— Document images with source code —
※
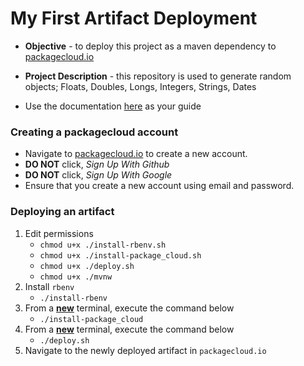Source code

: # My First Artifact Deployment
* **Objective** - to deploy this project as a maven dependency to [packagecloud.io](https://packagecloud.io/)
* **Project Description** - this repository is used to generate random objects; Floats, Doubles, Longs, Integers, Strings, Dates

* Use the documentation [here](https://curriculeon.github.io/Curriculeon/lectures/java/build-automation/maven/packagecloud-maven-hosting/content.html) as your guide

### Creating a packagecloud account
* Navigate to [packagecloud.io](packagecloud.io) to create a new account.
* **DO NOT** click, _Sign Up With Github_
* **DO NOT** click, _Sign Up With Google_
* Ensure that you create a new account using email and password.

### Deploying an artifact

1. Edit permissions
   * `chmod u+x ./install-rbenv.sh` 
   * `chmod u+x ./install-package_cloud.sh`
   * `chmod u+x ./deploy.sh`
   * `chmod u+x ./mvnw`
2. Install `rbenv`
   * `./install-rbenv`
3. From a <u>**new**</u> terminal, execute the command below
   * `./install-package_cloud`
3. From a <u>**new**</u> terminal, execute the command below
   * `./deploy.sh`
4. Navigate to the newly deployed artifact in `packagecloud.io`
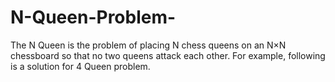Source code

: # N-Queen-Problem-

The N Queen is the problem of placing N chess queens on an N×N chessboard so that no two queens attack each other. For example, following is a solution for 4 Queen problem.


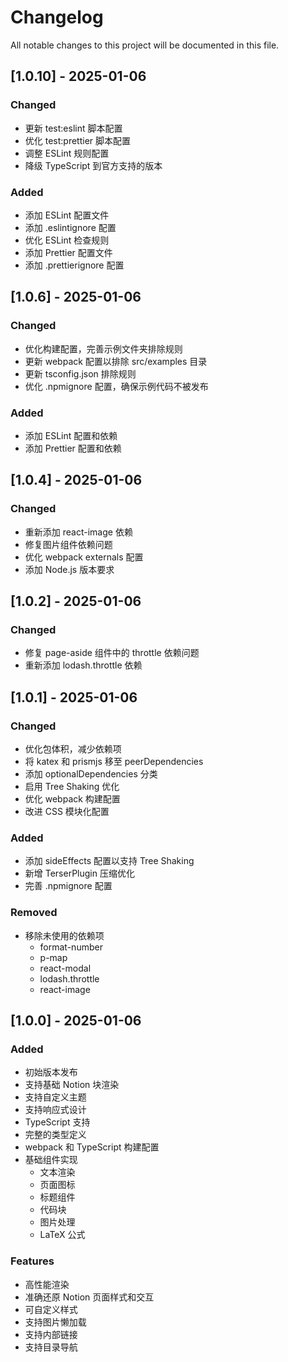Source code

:# Changelog

All notable changes to this project will be documented in this file.

## [1.0.10] - 2025-01-06

### Changed

- 更新 test:eslint 脚本配置
- 优化 test:prettier 脚本配置
- 调整 ESLint 规则配置
- 降级 TypeScript 到官方支持的版本

### Added

- 添加 ESLint 配置文件
- 添加 .eslintignore 配置
- 优化 ESLint 检查规则
- 添加 Prettier 配置文件
- 添加 .prettierignore 配置

## [1.0.6] - 2025-01-06

### Changed

- 优化构建配置，完善示例文件夹排除规则
- 更新 webpack 配置以排除 src/examples 目录
- 更新 tsconfig.json 排除规则
- 优化 .npmignore 配置，确保示例代码不被发布

### Added

- 添加 ESLint 配置和依赖
- 添加 Prettier 配置和依赖

## [1.0.4] - 2025-01-06

### Changed

- 重新添加 react-image 依赖
- 修复图片组件依赖问题
- 优化 webpack externals 配置
- 添加 Node.js 版本要求

## [1.0.2] - 2025-01-06

### Changed

- 修复 page-aside 组件中的 throttle 依赖问题
- 重新添加 lodash.throttle 依赖

## [1.0.1] - 2025-01-06

### Changed

- 优化包体积，减少依赖项
- 将 katex 和 prismjs 移至 peerDependencies
- 添加 optionalDependencies 分类
- 启用 Tree Shaking 优化
- 优化 webpack 构建配置
- 改进 CSS 模块化配置

### Added

- 添加 sideEffects 配置以支持 Tree Shaking
- 新增 TerserPlugin 压缩优化
- 完善 .npmignore 配置

### Removed

- 移除未使用的依赖项
  - format-number
  - p-map
  - react-modal
  - lodash.throttle
  - react-image

## [1.0.0] - 2025-01-06

### Added

- 初始版本发布
- 支持基础 Notion 块渲染
- 支持自定义主题
- 支持响应式设计
- TypeScript 支持
- 完整的类型定义
- webpack 和 TypeScript 构建配置
- 基础组件实现
  - 文本渲染
  - 页面图标
  - 标题组件
  - 代码块
  - 图片处理
  - LaTeX 公式

### Features

- 高性能渲染
- 准确还原 Notion 页面样式和交互
- 可自定义样式
- 支持图片懒加载
- 支持内部链接
- 支持目录导航
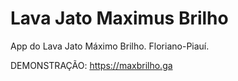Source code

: # Lava Jato Maximus Brilho
App do Lava Jato Máximo Brilho. Floriano-Piauí.

DEMONSTRAÇÃO: https://maxbrilho.ga

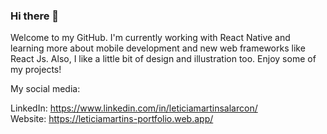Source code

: ### Hi there 👋

Welcome to my GitHub. I'm currently working with React Native and learning more about mobile development and new web frameworks like React Js. Also, I like a little bit of design and illustration too. Enjoy some of my projects!  

My social media:  

LinkedIn: https://www.linkedin.com/in/leticiamartinsalarcon/  
Website: https://leticiamartins-portfolio.web.app/
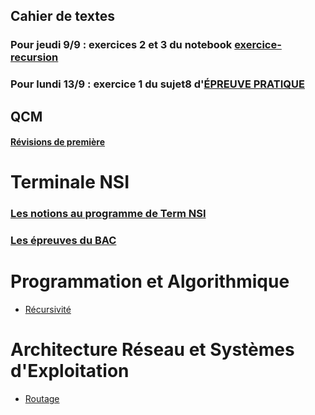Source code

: ## Cahier de textes
### Pour jeudi 9/9 : exercices 2 et 3 du notebook [exercice-recursion](https://github.com/thfruchart/tnsi/blob/main/01/exercices_recursion.ipynb)
### Pour lundi 13/9 : exercice 1 du sujet8 d'[ÉPREUVE PRATIQUE](https://github.com/thfruchart/tnsi/blob/main/Epreuve_Pratique/Sujet8.ipynb)
## QCM
#### [Révisions de première](https://genumsi.inria.fr/qcm.php?h=9428efc5541a76c91fc75d41151c85a5)

# Terminale NSI
### [Les notions au programme de Term NSI](https://github.com/thfruchart/tnsi/blob/main/NSI-entr%C3%A9es-pr%C3%A9pond%C3%A9rantes.pdf)
### [Les épreuves du BAC](https://github.com/thfruchart/tnsi/blob/main/D%C3%A9finition%20Epreuve%20Term.pdf)
# Programmation et Algorithmique
* [Récursivité](https://github.com/thfruchart/tnsi/tree/main/01)


# Architecture Réseau et Systèmes d'Exploitation
* [Routage](https://github.com/thfruchart/tnsi/tree/main/23)
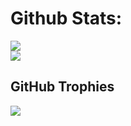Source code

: # Github Stats:
![](https://github-readme-stats.vercel.app/api?username=StephenIsTaken&theme=radical&hide_border=true&include_all_commits=false&count_private=true)<br/>
![](https://github-readme-stats.vercel.app/api/top-langs/?username=StephenIsTaken&theme=radical&hide_border=true&include_all_commits=true&count_private=true&layout=donut)

## GitHub Trophies
![](https://github-profile-trophy.vercel.app/?username=StephenIsTaken&theme=juicyfresh&no-frame=true&no-bg=false&margin-w=4)
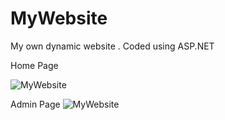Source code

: # MyWebsite
My own dynamic website . Coded using ASP.NET

Home Page

![MyWebsite](https://i.hizliresim.com/m9nk3vb.png)

Admin Page
![MyWebsite](https://i.hizliresim.com/j2nw00s.png)


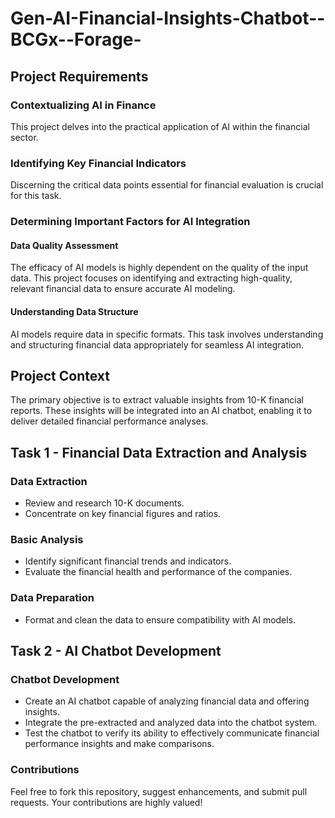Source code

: # Gen-AI-Financial-Insights-Chatbot--BCGx--Forage-



## Project Requirements

### Contextualizing AI in Finance

This project delves into the practical application of AI within the financial sector.

### Identifying Key Financial Indicators

Discerning the critical data points essential for financial evaluation is crucial for this task.

### Determining Important Factors for AI Integration

#### Data Quality Assessment

The efficacy of AI models is highly dependent on the quality of the input data. This project focuses on identifying and extracting high-quality, relevant financial data to ensure accurate AI modeling.

#### Understanding Data Structure

AI models require data in specific formats. This task involves understanding and structuring financial data appropriately for seamless AI integration.

## Project Context

The primary objective is to extract valuable insights from 10-K financial reports. These insights will be integrated into an AI chatbot, enabling it to deliver detailed financial performance analyses.

## Task 1 - Financial Data Extraction and Analysis

### Data Extraction

- Review and research 10-K documents.
- Concentrate on key financial figures and ratios.

### Basic Analysis

- Identify significant financial trends and indicators.
- Evaluate the financial health and performance of the companies.

### Data Preparation

- Format and clean the data to ensure compatibility with AI models.

## Task 2 - AI Chatbot Development

### Chatbot Development

- Create an AI chatbot capable of analyzing financial data and offering insights.
- Integrate the pre-extracted and analyzed data into the chatbot system.
- Test the chatbot to verify its ability to effectively communicate financial performance insights and make comparisons.

### Contributions

Feel free to fork this repository, suggest enhancements, and submit pull requests. Your contributions are highly valued!
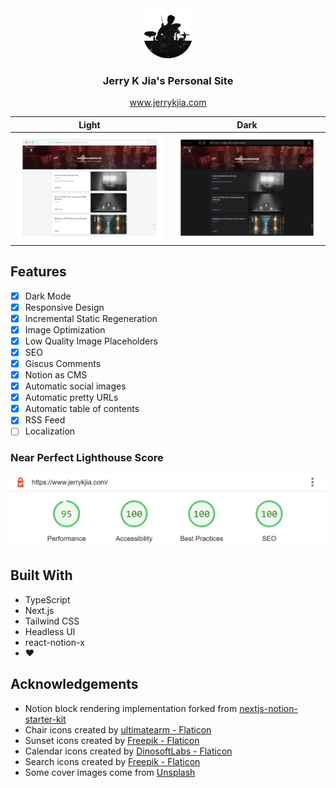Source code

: <div align="center">
  <a href="https://www.jerrykjia.com">
    <img src="https://github.com/Jkker/blog/raw/main/public/avatar-circle.webp" alt="Logo" width="80" height="80">
  </a>
  <h3>Jerry K Jia's Personal Site</h3>
  <p align="center">
    <a href="https://www.jerrykjia.com/">www.jerrykjia.com</a>
  </p>
</div>

|                     Light                     |                    Dark                     |
| :-------------------------------------------: | :-----------------------------------------: |
| ![light](/public/previews/preview-light.webp) | ![dark](/public/previews/preview-dark.webp) |

## Features

- [x] Dark Mode
- [x] Responsive Design
- [x] Incremental Static Regeneration
- [x] Image Optimization
- [x] Low Quality Image Placeholders
- [x] SEO
- [x] Giscus Comments
- [x] Notion as CMS
- [x] Automatic social images
- [x] Automatic pretty URLs
- [x] Automatic table of contents
- [x] RSS Feed
- [ ] Localization

### Near Perfect Lighthouse Score

![lighthouse](/public/previews/lighthouse.webp)

## Built With

- TypeScript
- Next.js
- Tailwind CSS
- Headless UI
- react-notion-x
- ❤

## Acknowledgements

- Notion block rendering implementation forked from [nextjs-notion-starter-kit](https://github.com/transitive-bullshit/nextjs-notion-starter-kit)
- Chair icons created by [ultimatearm - Flaticon](https://www.flaticon.com/free-icons/chair)
- Sunset icons created by [Freepik - Flaticon](https://www.flaticon.com/free-icons/sunset)
- Calendar icons created by [DinosoftLabs - Flaticon](https://www.flaticon.com/free-icons/calendar)
- Search icons created by [Freepik - Flaticon](https://www.flaticon.com/free-icons/search)
- Some cover images come from [Unsplash](https://unsplash.com/)
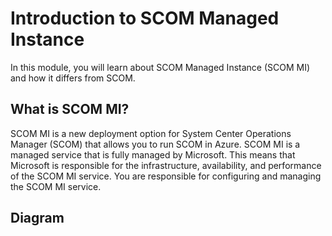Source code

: # Introduction to SCOM Managed Instance

In this module, you will learn about SCOM Managed Instance (SCOM MI) and how it differs from SCOM.

## What is SCOM MI?

SCOM MI is a new deployment option for System Center Operations Manager (SCOM) that allows you to run SCOM in Azure. SCOM MI is a managed service that is fully managed by Microsoft. This means that Microsoft is responsible for the infrastructure, availability, and performance of the SCOM MI service. You are responsible for configuring and managing the SCOM MI service.

## Diagram

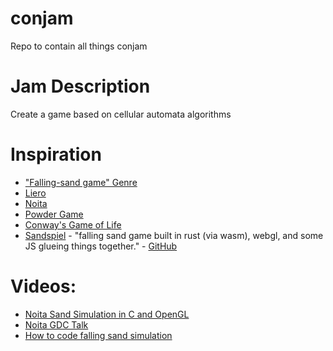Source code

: # conjam

Repo to contain all things conjam

# Jam Description

Create a game based on cellular automata algorithms

# Inspiration

- ["Falling-sand game" Genre](https://en.wikipedia.org/wiki/Falling-sand_game)
- [Liero](https://www.liero.be/)
- [Noita](<https://en.wikipedia.org/wiki/Noita_(video_game)>)
- [Powder Game](https://dan-ball.jp/en/javagame/dust/)
- [Conway's Game of Life](https://en.wikipedia.org/wiki/Conway%27s_Game_of_Life)
- [Sandspiel](https://sandspiel.club/) - "falling sand game built in rust (via wasm), webgl, and some JS glueing things together." - [GitHub](https://github.com/MaxBittker/sandspiel)

# Videos:

- [Noita Sand Simulation in C and OpenGL](https://www.youtube.com/watch?v=VLZjd_Y1gJ8)
- [Noita GDC Talk](https://www.youtube.com/watch?v=prXuyMCgbTc)
- [How to code falling sand simulation](https://www.youtube.com/watch?v=5Ka3tbbT-9E)
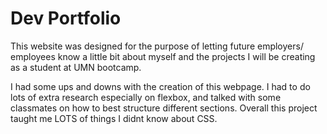 # Dev Portfolio 

This website was designed for the purpose of letting future employers/ employees know a little bit about myself and the projects I will be creating as a student at UMN bootcamp.

I had some ups and downs with the creation of this webpage. I had to do lots of extra research especially on flexbox, and talked with some classmates on how to best structure different sections. Overall this project taught me LOTS of things I didnt know about CSS.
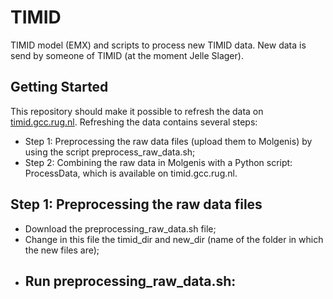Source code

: # TIMID
TIMID model (EMX) and scripts to process new TIMID data. New data is send by someone of TIMID (at the moment Jelle Slager).

## Getting Started
This repository should make it possible to refresh the data on [timid.gcc.rug.nl](https://molgenis16.gcc.rug.nl). 
Refreshing the data contains several steps:
- Step 1: Preprocessing the raw data files (upload them to Molgenis) by using the script preprocess_raw_data.sh;
- Step 2: Combining the raw data in Molgenis with a Python script: ProcessData, which is available on timid.gcc.rug.nl.

## Step 1: Preprocessing the raw data files
- Download the preprocessing_raw_data.sh file;
- Change in this file the timid_dir and new_dir (name of the folder in which the new files are);
- Run preprocessing_raw_data.sh:
  - 
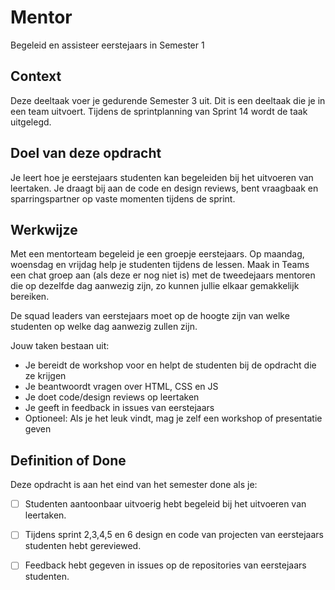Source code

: 
# Mentor

Begeleid en assisteer eerstejaars in Semester 1

## Context

Deze deeltaak voer je gedurende Semester 3 uit. Dit is een deeltaak die je in een team uitvoert. Tijdens de sprintplanning van Sprint 14 wordt de taak uitgelegd.

## Doel van deze opdracht

Je leert hoe je eerstejaars studenten kan begeleiden bij het uitvoeren van leertaken. Je draagt bij aan de code en design reviews, bent vraagbaak en sparringspartner op vaste momenten tijdens de sprint.

## Werkwijze

Met een mentorteam begeleid je een groepje eerstejaars. Op maandag, woensdag en vrijdag help je studenten tijdens de lessen. Maak in Teams een chat groep aan (als deze er nog niet is) met de tweedejaars mentoren die op dezelfde dag aanwezig zijn, zo kunnen jullie elkaar gemakkelijk bereiken. 

De squad leaders van eerstejaars moet op de hoogte zijn van welke studenten op welke dag aanwezig zullen zijn. 

Jouw taken bestaan uit: 

- Je bereidt de workshop voor en helpt de studenten bij de opdracht die ze krijgen
- Je beantwoordt vragen over HTML, CSS en JS
- Je doet code/design reviews op leertaken
- Je geeft in feedback in issues van eerstejaars 
- Optioneel: Als je het leuk vindt, mag je zelf een workshop of presentatie geven

## Definition of Done

Deze opdracht is aan het eind van het semester done als je:

- [ ] Studenten aantoonbaar uitvoerig hebt begeleid bij het uitvoeren van leertaken.
- [ ] Tijdens sprint 2,3,4,5 en 6 design en code van projecten van eerstejaars studenten hebt gereviewed.
- [ ] Feedback hebt gegeven in issues op de repositories van eerstejaars studenten.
※
— How to complete this task —
Copy word for word the span of the records above that begins at the line with "### [Les notions" and ends at the line with "## Project Context", including those two lines but not the pictures.

— Exercise solution —
### [Les notions au programme de Term NSI](https://github.com/thfruchart/tnsi/blob/main/NSI-entr%C3%A9es-pr%C3%A9pond%C3%A9rantes.pdf)
### [Les épreuves du BAC](https://github.com/thfruchart/tnsi/blob/main/D%C3%A9finition%20Epreuve%20Term.pdf)
# Programmation et Algorithmique
* [Récursivité](https://github.com/thfruchart/tnsi/tree/main/01)


# Architecture Réseau et Systèmes d'Exploitation
* [Routage](https://github.com/thfruchart/tnsi/tree/main/23)
Source code

: # Github Stats:
![](https://github-readme-stats.vercel.app/api?username=StephenIsTaken&theme=radical&hide_border=true&include_all_commits=false&count_private=true)<br/>
![](https://github-readme-stats.vercel.app/api/top-langs/?username=StephenIsTaken&theme=radical&hide_border=true&include_all_commits=true&count_private=true&layout=donut)

## GitHub Trophies
![](https://github-profile-trophy.vercel.app/?username=StephenIsTaken&theme=juicyfresh&no-frame=true&no-bg=false&margin-w=4)
Source code

: # MyWebsite
My own dynamic website . Coded using ASP.NET

Home Page

![MyWebsite](https://i.hizliresim.com/m9nk3vb.png)

Admin Page
![MyWebsite](https://i.hizliresim.com/j2nw00s.png)


Source code

: # Gen-AI-Financial-Insights-Chatbot--BCGx--Forage-



## Project Requirements

### Contextualizing AI in Finance

This project delves into the practical application of AI within the financial sector.

### Identifying Key Financial Indicators

Discerning the critical data points essential for financial evaluation is crucial for this task.

### Determining Important Factors for AI Integration

#### Data Quality Assessment

The efficacy of AI models is highly dependent on the quality of the input data. This project focuses on identifying and extracting high-quality, relevant financial data to ensure accurate AI modeling.

#### Understanding Data Structure

AI models require data in specific formats. This task involves understanding and structuring financial data appropriately for seamless AI integration.

## Project Context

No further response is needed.